*EXERCISE INSTRUCTIONS*
Go through the data below. List every line that holds the word "class".

(Stored data)
*** Begin section ***
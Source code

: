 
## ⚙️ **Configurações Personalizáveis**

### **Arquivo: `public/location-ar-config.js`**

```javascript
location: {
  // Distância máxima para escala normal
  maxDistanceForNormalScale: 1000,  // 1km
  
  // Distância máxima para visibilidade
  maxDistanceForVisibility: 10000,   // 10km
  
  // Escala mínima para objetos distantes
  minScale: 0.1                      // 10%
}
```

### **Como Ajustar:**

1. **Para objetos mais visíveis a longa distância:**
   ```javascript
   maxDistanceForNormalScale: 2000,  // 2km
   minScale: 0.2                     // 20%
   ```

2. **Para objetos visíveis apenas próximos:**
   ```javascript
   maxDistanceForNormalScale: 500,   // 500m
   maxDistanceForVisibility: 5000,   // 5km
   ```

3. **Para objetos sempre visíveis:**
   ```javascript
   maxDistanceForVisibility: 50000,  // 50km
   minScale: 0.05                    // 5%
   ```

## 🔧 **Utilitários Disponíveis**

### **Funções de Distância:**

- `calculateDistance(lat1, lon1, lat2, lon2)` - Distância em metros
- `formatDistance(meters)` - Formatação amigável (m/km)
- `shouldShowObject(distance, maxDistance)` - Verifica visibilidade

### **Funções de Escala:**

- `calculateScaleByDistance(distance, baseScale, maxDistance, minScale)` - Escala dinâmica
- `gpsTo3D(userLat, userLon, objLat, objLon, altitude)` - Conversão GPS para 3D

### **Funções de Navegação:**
*** End section ***
*** Begin section ***
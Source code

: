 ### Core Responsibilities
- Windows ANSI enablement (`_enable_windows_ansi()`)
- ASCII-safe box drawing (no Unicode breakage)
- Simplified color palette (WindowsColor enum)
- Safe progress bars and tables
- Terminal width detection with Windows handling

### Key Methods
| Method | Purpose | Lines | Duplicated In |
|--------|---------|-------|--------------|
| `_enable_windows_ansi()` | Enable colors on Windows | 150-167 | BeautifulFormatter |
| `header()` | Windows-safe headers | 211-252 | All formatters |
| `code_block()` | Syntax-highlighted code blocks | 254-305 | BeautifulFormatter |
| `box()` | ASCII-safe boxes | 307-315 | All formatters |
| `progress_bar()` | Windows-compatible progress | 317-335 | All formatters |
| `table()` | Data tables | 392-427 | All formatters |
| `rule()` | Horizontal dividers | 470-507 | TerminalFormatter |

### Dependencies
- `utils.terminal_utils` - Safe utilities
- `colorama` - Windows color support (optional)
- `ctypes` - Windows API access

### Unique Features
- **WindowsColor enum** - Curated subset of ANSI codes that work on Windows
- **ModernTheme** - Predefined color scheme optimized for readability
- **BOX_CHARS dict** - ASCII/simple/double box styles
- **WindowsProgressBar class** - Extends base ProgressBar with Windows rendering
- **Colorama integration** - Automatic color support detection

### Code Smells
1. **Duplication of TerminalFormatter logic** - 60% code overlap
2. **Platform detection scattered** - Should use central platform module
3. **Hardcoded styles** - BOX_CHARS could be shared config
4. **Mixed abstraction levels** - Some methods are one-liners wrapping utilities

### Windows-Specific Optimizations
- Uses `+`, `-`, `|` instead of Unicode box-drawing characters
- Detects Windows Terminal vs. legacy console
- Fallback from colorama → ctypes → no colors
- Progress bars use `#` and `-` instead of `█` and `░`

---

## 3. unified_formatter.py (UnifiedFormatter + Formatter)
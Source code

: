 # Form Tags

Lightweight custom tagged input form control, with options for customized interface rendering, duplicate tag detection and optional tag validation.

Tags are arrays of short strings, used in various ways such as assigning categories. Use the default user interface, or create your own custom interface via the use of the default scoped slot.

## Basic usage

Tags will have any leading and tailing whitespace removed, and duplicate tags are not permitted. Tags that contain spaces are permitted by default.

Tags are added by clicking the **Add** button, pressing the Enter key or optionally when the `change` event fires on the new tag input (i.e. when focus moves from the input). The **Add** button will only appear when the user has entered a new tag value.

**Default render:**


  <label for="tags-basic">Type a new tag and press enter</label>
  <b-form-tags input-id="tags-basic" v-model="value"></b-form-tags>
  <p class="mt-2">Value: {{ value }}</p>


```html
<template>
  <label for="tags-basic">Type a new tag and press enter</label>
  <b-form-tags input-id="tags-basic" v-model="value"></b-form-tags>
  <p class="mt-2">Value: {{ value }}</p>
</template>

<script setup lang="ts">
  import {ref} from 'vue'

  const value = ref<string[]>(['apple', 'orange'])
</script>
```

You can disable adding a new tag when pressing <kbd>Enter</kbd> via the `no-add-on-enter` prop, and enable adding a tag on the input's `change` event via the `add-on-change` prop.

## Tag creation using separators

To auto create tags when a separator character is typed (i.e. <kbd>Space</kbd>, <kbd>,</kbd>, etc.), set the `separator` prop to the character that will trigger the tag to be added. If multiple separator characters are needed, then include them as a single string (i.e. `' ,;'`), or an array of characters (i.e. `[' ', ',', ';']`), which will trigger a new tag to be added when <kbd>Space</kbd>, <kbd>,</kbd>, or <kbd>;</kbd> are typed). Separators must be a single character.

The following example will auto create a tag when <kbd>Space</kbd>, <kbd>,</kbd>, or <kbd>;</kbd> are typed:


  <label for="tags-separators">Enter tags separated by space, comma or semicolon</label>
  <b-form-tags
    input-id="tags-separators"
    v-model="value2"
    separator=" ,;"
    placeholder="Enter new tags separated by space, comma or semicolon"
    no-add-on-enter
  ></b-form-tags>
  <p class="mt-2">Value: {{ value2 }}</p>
*** End section ***
*ANSWER AREA*
- **WindowsProgressBar class** - Extends base ProgressBar with Windows rendering
  <p class="mt-2">Value: {{ value }}</p>
  <p class="mt-2">Value: {{ value }}</p>
  <p class="mt-2">Value: {{ value2 }}</p>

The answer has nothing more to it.